# Basic boat wiring references



## No Bait / Lures Only (Apr 10, 2011)

I am wiring a new boat n need basic details/ drawings to complete my project. Components are 6 switch panel from builder, 3 switches used, running lights, flounder bow light, bilge pump. 3 switches unused. I would like to add GPS to the panel n can see positive lugs but not for negative connection on panel.
Also wondering about adding positive and negative bars to gather all connections. Clueless with electrical.


----------



## jmrodandgun (Sep 20, 2013)

Do you have a picture? Two way or three way toggles? 
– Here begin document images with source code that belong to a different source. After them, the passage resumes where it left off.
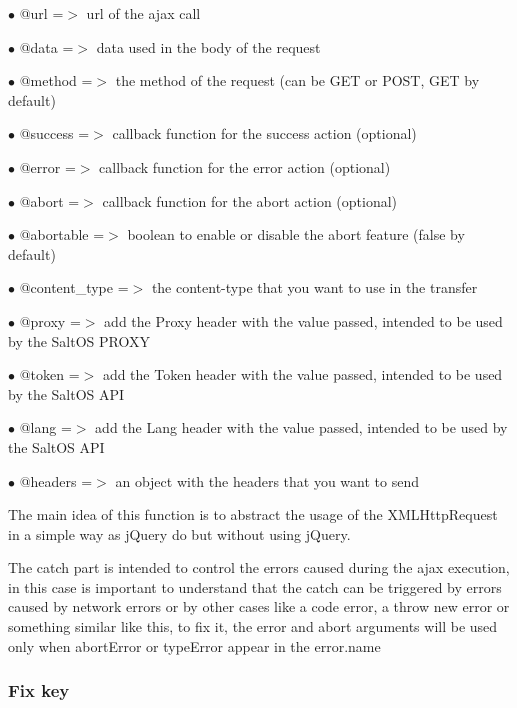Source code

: \documentclass[a4paper]{article}
\begin{document}
\begin{compactitem}
\item[\color{myblue}$\bullet$] @url          =$>$ url of the ajax call
\item[\color{myblue}$\bullet$] @data         =$>$ data used in the body of the request
\item[\color{myblue}$\bullet$] @method       =$>$ the method of the request (can be GET or POST, GET by default)
\item[\color{myblue}$\bullet$] @success      =$>$ callback function for the success action (optional)
\item[\color{myblue}$\bullet$] @error        =$>$ callback function for the error action (optional)
\item[\color{myblue}$\bullet$] @abort        =$>$ callback function for the abort action (optional)
\item[\color{myblue}$\bullet$] @abortable    =$>$ boolean to enable or disable the abort feature (false by default)
\item[\color{myblue}$\bullet$] @content\_type =$>$ the content-type that you want to use in the transfer
\item[\color{myblue}$\bullet$] @proxy        =$>$ add the Proxy header with the value passed, intended to be used by the SaltOS PROXY
\item[\color{myblue}$\bullet$] @token        =$>$ add the Token header with the value passed, intended to be used by the SaltOS API
\item[\color{myblue}$\bullet$] @lang         =$>$ add the Lang header with the value passed, intended to be used by the SaltOS API
\item[\color{myblue}$\bullet$] @headers      =$>$ an object with the headers that you want to send
\end{compactitem}

The main idea of this function is to abstract the usage of the XMLHttpRequest in a simple
way as jQuery do but without using jQuery.

The catch part is intended to control the errors caused during the ajax execution,
in this case is important to understand that the catch can be triggered by errors
caused by network errors or by other cases like a code error, a throw new error or
something similar like this, to fix it, the error and abort arguments will be used
only when abortError or typeError appear in the error.name

\hypertarget{toc146}{}
\subsubsection{Fix key}
\end{document}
The 12v power should be grounded to a bus with the power coming off of a fused panel. Wire your GPS 12v supply to an empty space on the fuse panel not a toggle switch and ground it to the bus bar.


----------



## Guest (Sep 27, 2018)

Remeber to match fuse to amps drawn and use proper wire gauge for the amps required. Get a quality dc marine fuse panel and a ground buss. I will typically run an 8 ga from battery fused at 30 amps to fuse panel depending on length of run. Then an 8ga from battery to ground buss. From fuse panel and buss wire and fuse as required.
If your flounder light doesn’t have a relay, get one and wire it up with it!


----------



## Onebadlarry (Oct 10, 2018)

The link below helped me get my toes wet in the boat electrical world.
https://newwiremarine.com/how-to/wiring-a-boat/

I then signed up for their free 13 page PDF which helped even more.

It won't make you a certified electrician, but it is a good start on learning the basics.


----------